HENRI.– (Un temps. Il la regarde, fasciné).– Comment pouvez-vous savoir tout cela ? je ne l'ai écrit dans aucun livre, je ne l'ai raconté à personne. (Un temps). Die Zau-ber-mäd-chen... Mais ce n'est pas possible, vous avez l'air si jeune, et tout cela date de près de trente ans, c'est de la folie !
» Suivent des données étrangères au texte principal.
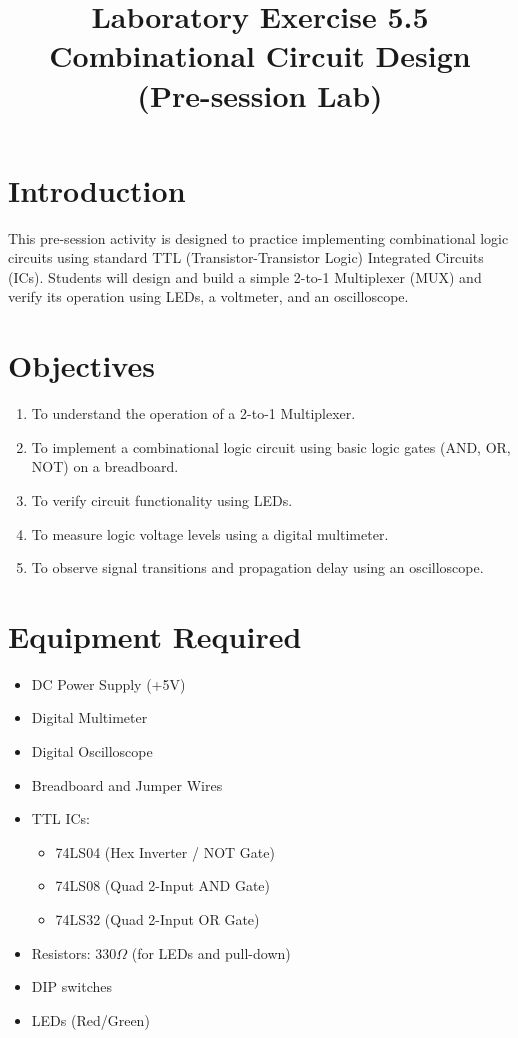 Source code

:\documentclass{article}
\title{Laboratory Exercise 5.5 \\ Combinational Circuit Design (Pre-session Lab)}
\author{}
\date{}
\begin{document}
\maketitle

\section*{Introduction}
This pre-session activity is designed to practice implementing combinational logic circuits using standard TTL (Transistor-Transistor Logic) Integrated Circuits (ICs). Students will design and build a simple 2-to-1 Multiplexer (MUX) and verify its operation using LEDs, a voltmeter, and an oscilloscope.

\section*{Objectives}
\begin{enumerate}
    \item To understand the operation of a 2-to-1 Multiplexer.
    \item To implement a combinational logic circuit using basic logic gates (AND, OR, NOT) on a breadboard.
    \item To verify circuit functionality using LEDs.
    \item To measure logic voltage levels using a digital multimeter.
    \item To observe signal transitions and propagation delay using an oscilloscope.
\end{enumerate}

\section*{Equipment Required}
\begin{itemize}
    \item DC Power Supply (+5V)
    \item Digital Multimeter
    \item Digital Oscilloscope

    \item Breadboard and Jumper Wires
    \item TTL ICs:
    \begin{itemize}
        \item 74LS04 (Hex Inverter / NOT Gate)
        \item 74LS08 (Quad 2-Input AND Gate)
        \item 74LS32 (Quad 2-Input OR Gate)
    \end{itemize}
    \item Resistors: $330\Omega$ (for LEDs and pull-down)
    \item DIP switches
    \item LEDs (Red/Green)
\end{itemize}
\end{document}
JULIE.– Mais non, il n'y a que la logique qui soit vraiment folle, Henri, pas la patience ! Et moi, j'ai su attendre. Je suis peut-être la fille de votre Zaubermädchen, de votre "fille enchantée" d'il y a trente ans, allez savoir... Peu importe, non, puisque nous nous reconnaissons ? Hier, ce rendez-vous fut manqué, il ne le sera peut-être pas cette fois-ci... C'est vous qui le disiez tout-à-l'heure, "une nouvelle jeunesse hic et nunc"... Vous faîtes un drôle d'écrivain, vous savez ! Vous voilà revenu à Faust, à son mythe, à son pacte, et vous espérez adoucir votre dernier bout de chemin avec une référence aussi éculée ! Mais c'est riidicule, tout est tellement ridicule... Il n'y a de vrai que ce moment, ici, maintenant, il n'y a de vrai que vous et moi à cette heure de la nuit...
Elle s'agenouille, pose sa tête sur les genoux de Henri. On entend monter la musique d'un quatuor de Schubert.

JULIE.– Écoutez, Henri, comme c'est beau, calme, vrai...
HENRI.– (Il lui caresse les cheveux).– Mais pourquoi, pourquoi ? Qu'est-ce que tout cela signifie ? Et d'où vient cette musique, d'où vient que personne d'autre ne vous ait vue, ni à la gare, ni dans le train, ni ici ? Et pourtant vous êtes là, je vous touche et vous m'avez parlé... (Un temps. Musique).– Je me sens si las... Je voudrais comprendre... La tête me tourne, Zaubermädchen, je voudrais...
JULIE.– Chut !....
Elle lève la tête vers lui, se redresse, lui tend ses lèvres. Il l'embrasse. La pluie redouble. Henri écarte le ciré, dénude les épaules et le laisse retomber sur les reins de Julie. La musique continue.

NOIR.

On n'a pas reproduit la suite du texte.